期待を集めているのが、地球規模の課題となっている「宇宙ゴミ」問題へのアプローチだ。宇宙ゴミ撤去をミッションに据えるベンチャー企業のアストロスケール社(本社・シンガポール)は、来年、宇宙ゴミの回収実験のため衛星を打ち上げる予定だ。衛星は、地上からの指示なしに自身でゴミを感知して回収することができ、これに木村教授が開発した計算機やカメラの機能が大きく貢献している。

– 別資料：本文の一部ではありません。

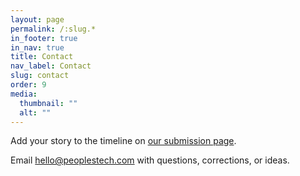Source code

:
 ```yaml
---
layout: page
permalink: /:slug.*
in_footer: true
in_nav: true
title: Contact
nav_label: Contact
slug: contact
order: 9
media:
  thumbnail: ""
  alt: ""
---
```

Add your story to the timeline on [our submission page](/participate).

Email [hello@peoplestech.com](mailto:hello@peoplestech.com) with questions, corrections, or ideas.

実験が成功すれば宇宙ゴミ撤去の技術は大きく進歩することになり、ロケットや衛星打ち上げを行う企業にとっては、自社が打ち上げる物体が宇宙ゴミの妨害を受けることなく機能する確率が上がることにつながるため、各方面からの注目度は高まっている。
木村教授より、先月や昨年11月に打ち上げられた衛星に搭載された計算機とカメラなどこれまで開発された機器の説明を受けた後、機器が正常に機能するかを宇宙に模した環境でテストするデモンストレーションを撮影する。
向井センター長と木村教授は文部科学省の宇宙開発利用部会国際宇宙ステーション・国際宇宙探査小委員会の委員も務めていることから、ツアーの最後に日本の宇宙開発に関しても質疑応答を行う。
実施要領
1. 日程
3月28日(水)
8:50 | FPCJ~葛飾キャンパス(借上げバスにて移動) |
9:30-10:00 | 向井千秋センター長インタビュー |
10:00-11:00 | 熱電発電(飯田教授) |
11:05-11:50 | 昼食 |
11:50-12:50 | 葛飾キャンパス~野田キャンパス(借上げバスにて移動) |
12:50-13:50 | 光触媒(中田准教授) |
13:50-15:05 | 液体肥料(寺島准教授) |
15:10-16:30 | 宇宙ゴミ回収のためのカメラと計算機(木村教授) |
16:30-17:00 | 質疑応答(向井センター長、木村教授) |
17:00-18:00 | 野田キャンパス~FPCJ(借上げバスにて移動) |
2. 参加資格:外務省発行外国記者登録証保持者
3. 参加費用:1,500円
4. 募集人数:10名(各社ペン1名、カメラ1名、TVは1社2名まで)
※申し込み人数が10名を超えた場合は、国別の参加者数に上限を設定することがあります。
5. 備考:
- 本プレスツアーは東京理科大学が主催しています。
- 本ツアーの内容は、予告なく変更になる可能性があります。
- 東京理科大学とFPCJは、ツアー中に生じるいかなる不都合、トラブル、事故等に対して一切責任を負いません。
- 写真・TV撮影に関しては、担当者の指示に従ってください。